Norma McCorvey is probably a name most people have never heard of. But if we were to use the alias given to her, Jane Roe, as in Roe-v-Wade, then you would know her. But would you truly know who Jane Roe was?
Jane Roe was already on her third pregnancy when the infamous court case was being heard. Her first two pregnancies all resulted in adoption. She was living in Texas, where abortion was illegal, and could not afford to get to a state where it was. So she set out to see if someone could send her in the right direction. She was introduced to a young lawyer that was trying to sue the state for the right to abortion; and they needed a desperate and believable plaintiff. McCorvey was the perfect candidate for Sarah Weddington and Linda Coffee, but her story needed to be more believable.

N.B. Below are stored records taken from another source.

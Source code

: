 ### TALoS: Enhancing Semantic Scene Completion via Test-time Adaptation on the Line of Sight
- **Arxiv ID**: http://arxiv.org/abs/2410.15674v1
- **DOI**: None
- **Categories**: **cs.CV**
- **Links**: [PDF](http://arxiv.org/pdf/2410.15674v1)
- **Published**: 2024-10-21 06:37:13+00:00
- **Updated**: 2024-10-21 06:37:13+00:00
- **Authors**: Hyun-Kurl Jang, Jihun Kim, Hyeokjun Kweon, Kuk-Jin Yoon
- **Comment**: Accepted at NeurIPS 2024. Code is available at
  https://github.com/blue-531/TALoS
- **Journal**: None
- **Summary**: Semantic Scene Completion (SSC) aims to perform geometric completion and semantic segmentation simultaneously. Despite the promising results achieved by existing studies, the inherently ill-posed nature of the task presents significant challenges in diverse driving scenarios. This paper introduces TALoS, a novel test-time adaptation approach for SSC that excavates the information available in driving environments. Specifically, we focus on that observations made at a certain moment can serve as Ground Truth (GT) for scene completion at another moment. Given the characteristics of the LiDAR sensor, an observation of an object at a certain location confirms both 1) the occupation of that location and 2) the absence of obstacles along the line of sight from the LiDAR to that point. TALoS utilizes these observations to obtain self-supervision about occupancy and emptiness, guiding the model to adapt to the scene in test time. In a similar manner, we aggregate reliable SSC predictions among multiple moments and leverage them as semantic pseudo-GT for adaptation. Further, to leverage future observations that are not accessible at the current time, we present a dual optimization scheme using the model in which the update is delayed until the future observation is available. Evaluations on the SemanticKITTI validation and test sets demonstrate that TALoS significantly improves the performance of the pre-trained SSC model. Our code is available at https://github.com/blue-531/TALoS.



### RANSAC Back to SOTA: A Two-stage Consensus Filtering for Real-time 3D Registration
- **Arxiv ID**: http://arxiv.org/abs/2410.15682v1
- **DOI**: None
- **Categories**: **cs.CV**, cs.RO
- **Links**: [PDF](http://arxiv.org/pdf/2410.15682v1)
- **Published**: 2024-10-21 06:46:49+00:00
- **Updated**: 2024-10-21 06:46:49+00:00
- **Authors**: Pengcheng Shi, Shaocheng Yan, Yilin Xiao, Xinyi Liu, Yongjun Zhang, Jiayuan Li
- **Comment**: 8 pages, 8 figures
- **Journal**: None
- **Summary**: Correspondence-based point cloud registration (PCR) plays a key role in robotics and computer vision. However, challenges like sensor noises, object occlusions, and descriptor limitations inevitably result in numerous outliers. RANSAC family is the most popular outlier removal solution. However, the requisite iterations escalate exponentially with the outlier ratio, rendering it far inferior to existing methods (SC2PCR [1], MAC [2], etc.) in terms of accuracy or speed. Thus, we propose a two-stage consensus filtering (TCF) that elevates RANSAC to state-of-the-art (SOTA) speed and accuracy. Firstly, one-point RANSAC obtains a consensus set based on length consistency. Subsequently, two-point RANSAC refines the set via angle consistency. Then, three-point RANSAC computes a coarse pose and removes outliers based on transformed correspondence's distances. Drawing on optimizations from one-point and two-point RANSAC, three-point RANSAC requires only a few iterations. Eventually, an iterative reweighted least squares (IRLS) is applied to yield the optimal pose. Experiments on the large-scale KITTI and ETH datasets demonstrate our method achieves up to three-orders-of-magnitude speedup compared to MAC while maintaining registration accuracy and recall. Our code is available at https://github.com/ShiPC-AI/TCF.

So she and her attorneys told the court the pregnancy was the result of a gang rape, so she "needed" an abortion and she deserved the right to choose, or she thought she did. So on March 17, 1970, she signed an affidavit that would, in her words some years later, " brought the holocaust of abortion into America." By the time the courts made their decision in 1973, she had already given birth to her baby, who was also adopted.
So the figurehead of the abortion movement, never actually had an abortion. In fact she was only used for the sole purpose of the attorneys to push their movement. Her image didn't fit the look of their movement. She was an alcoholic, drug-user, and worked odd jobs undesirable to those they were trying to reach. After she signed the papers she had nothing to do with the movement till many years later. A civil rights attorney from Los Angeles named Gloria Allred, befriended her and told her to feel proud that she was Jane Roe, and set her on the course for working for abortion rights.
She made a career out of working for abortion clinics in Dallas Texas. Until one day when Operation Rescue set up shop next to the clinic. Operation Rescue is now the nation’s leading pro-life Christian activist organization. It was then under the leadership of director Flip Benham, who McCorvey preferred at the time to call Flip Venom. Assisting Benham was Ronda Mackey, a fiery young mother of two girls, Chelsea and Emily. Although she assumed they would be filled with hate like other protesters around the country, she was constantly met with love and friendship from them. As time past, their love grew on her and she excepted an invitation to their church.
That day Jane Roe died, and Norma McCorvey was reborn. Norma excepted Christ into her life that day, and was baptized that afternoon in the family's pool. From that day forward she made it her cause in life to try and get that infamous court case overturned. From protest speeches, to lobbying Congress, she was now pro-life because she had been given new life. The poster child for abortion, had leaped off the poster and took up the charge to fight for life.
This is a story we never hear. The media takes great steps to keep the information one sided. Even at her death last year the reports from popular media did what they could to paint her in a bad light.(Such as here and here) But there are always two sides to a story, and you can usually tell truth where there is love.
Just as Norma McCovey, a young girl at the time, poor, addicted to drugs, and with a hard life, was coerced into lying for the case; so was another young girl, attached to the other high profile case in the Supreme Court Doe-v-Bolton. Another young girl, Sandra Cano was living a life very similar to Norma's and looking for help out of a horrible marriage. Both girls, used under the false pretenses of the liberation of women, were used as the faces of the abortion movement.
Both never had an abortion. Both are pushing too have the rulings overturned.